Front Psychol. 2013 Aug 8;4:496. doi: 10.3389/fpsyg.2013.00496. eCollection 2013.
We know from everyday experience that when we need to keep a small amount of verbal information "in mind" for a short period, an effective cognitive strategy is to silently rehearse the words. This basic cognitive strategy has been elegantly codified in Baddeley and colleagues model of verbal working memory, the phonological loop.
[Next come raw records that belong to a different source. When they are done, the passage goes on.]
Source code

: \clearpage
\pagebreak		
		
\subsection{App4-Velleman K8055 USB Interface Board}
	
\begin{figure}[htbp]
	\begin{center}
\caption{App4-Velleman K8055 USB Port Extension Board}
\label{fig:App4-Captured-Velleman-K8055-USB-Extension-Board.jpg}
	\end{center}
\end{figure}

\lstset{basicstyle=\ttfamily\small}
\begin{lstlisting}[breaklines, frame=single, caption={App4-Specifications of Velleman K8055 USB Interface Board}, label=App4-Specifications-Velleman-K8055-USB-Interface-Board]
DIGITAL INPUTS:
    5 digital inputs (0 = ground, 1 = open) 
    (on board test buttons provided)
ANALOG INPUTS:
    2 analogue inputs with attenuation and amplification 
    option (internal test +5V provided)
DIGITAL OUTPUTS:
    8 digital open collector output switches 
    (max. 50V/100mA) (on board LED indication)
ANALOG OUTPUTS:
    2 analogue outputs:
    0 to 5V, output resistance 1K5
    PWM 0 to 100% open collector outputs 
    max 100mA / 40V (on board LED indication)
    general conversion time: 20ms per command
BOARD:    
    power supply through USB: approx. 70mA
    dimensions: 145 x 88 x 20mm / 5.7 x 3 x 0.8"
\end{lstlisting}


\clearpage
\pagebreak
Here we explore how the intuitive appeal of the phonological loop is grounded in the phenomenological experience of subvocal rehearsal as consisting of an interaction between an "inner voice" and an "inner ear." We focus particularly on how our intuitions about the phenomenological experience of "inner speech" might constrain or otherwise inform the functional architecture of information processing models of verbal working memory such as the phonological loop; and how, indeed, how ideas about consciousness may offer alternative explanations for the dual nature of inner speech in verbal working memory.
我们从日常经验中知道,当我们需要在短时间内记住少量口头信息时,一种有效的认知策略是默默地重复这些词语。这个基本的认知策略已经在 Baddeley 和同事的言语工作记忆模型——语音回路中得到了巧妙的体现。在这里,我们探讨了语音回路的直观吸引力如何基于内省性复述的现象学体验,这种体验由“内心声音”和“内在耳朵”之间的相互作用组成。我们特别关注我们对“内在言语”现象学体验的直觉如何限制或为言语工作记忆的信息处理模型(如语音回路)的功能架构提供信息;以及,事实上,意识观念如何为言语工作记忆中内在言语的双重性质提供替代解释。